[Stored data]
○ ○ ○

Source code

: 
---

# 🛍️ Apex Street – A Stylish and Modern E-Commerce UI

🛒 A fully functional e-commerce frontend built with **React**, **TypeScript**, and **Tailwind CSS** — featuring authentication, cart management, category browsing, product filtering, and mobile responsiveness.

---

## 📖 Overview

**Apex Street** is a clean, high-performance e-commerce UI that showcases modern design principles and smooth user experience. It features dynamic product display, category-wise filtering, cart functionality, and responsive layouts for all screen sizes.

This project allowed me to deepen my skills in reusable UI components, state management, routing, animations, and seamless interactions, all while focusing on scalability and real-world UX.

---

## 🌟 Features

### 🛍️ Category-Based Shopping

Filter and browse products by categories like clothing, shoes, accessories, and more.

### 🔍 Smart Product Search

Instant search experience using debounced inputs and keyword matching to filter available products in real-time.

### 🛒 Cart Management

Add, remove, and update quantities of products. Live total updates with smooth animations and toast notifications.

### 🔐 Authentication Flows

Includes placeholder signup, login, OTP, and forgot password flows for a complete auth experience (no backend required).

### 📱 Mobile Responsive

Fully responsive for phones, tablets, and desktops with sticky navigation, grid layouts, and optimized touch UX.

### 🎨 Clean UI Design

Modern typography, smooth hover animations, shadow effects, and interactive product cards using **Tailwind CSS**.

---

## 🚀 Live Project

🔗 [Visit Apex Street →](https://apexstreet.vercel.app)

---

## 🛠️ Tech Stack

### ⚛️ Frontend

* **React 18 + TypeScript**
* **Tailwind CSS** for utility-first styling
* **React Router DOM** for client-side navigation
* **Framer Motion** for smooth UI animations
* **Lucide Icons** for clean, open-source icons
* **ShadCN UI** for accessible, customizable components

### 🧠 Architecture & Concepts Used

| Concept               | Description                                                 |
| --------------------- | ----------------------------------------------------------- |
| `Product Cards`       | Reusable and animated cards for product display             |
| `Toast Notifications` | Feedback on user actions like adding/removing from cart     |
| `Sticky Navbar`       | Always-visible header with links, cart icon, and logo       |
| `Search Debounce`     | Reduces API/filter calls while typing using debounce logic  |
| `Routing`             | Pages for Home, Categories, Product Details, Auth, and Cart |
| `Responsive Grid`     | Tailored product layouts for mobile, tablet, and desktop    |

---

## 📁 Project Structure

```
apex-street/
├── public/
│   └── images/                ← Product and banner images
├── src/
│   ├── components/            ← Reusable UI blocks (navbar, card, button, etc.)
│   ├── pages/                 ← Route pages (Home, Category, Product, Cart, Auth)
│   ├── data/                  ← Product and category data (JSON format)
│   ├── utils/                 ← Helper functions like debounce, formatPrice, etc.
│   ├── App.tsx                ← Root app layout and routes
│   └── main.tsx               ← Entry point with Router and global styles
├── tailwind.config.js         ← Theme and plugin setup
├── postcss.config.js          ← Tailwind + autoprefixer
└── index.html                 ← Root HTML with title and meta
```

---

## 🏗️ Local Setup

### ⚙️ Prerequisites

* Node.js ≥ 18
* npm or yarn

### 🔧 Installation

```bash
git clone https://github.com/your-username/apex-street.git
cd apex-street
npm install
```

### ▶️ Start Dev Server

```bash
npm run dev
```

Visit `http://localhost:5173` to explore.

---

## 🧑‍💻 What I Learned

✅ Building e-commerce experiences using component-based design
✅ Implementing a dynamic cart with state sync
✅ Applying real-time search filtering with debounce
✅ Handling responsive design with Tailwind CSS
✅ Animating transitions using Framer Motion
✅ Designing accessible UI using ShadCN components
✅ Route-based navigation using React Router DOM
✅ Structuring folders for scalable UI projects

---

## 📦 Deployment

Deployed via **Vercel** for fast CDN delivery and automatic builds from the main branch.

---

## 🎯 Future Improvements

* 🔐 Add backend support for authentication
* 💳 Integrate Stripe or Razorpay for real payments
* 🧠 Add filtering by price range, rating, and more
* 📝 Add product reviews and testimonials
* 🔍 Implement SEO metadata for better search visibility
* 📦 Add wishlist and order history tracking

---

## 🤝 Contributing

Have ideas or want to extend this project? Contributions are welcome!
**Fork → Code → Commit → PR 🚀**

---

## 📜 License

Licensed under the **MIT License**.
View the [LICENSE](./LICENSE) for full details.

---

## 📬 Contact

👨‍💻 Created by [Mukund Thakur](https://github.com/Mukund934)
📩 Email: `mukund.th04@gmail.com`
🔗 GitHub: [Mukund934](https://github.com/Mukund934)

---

○ ○ ○

WHAT TO DO =>
Exact reproduction is required: output the lines from the start of the entries above through the line with "# 🛍️ Apex Street".

ANSWER TO THIS EXERCISE =>
Source code

: 
---

# 🛍️ Apex Street – A Stylish and Modern E-Commerce UI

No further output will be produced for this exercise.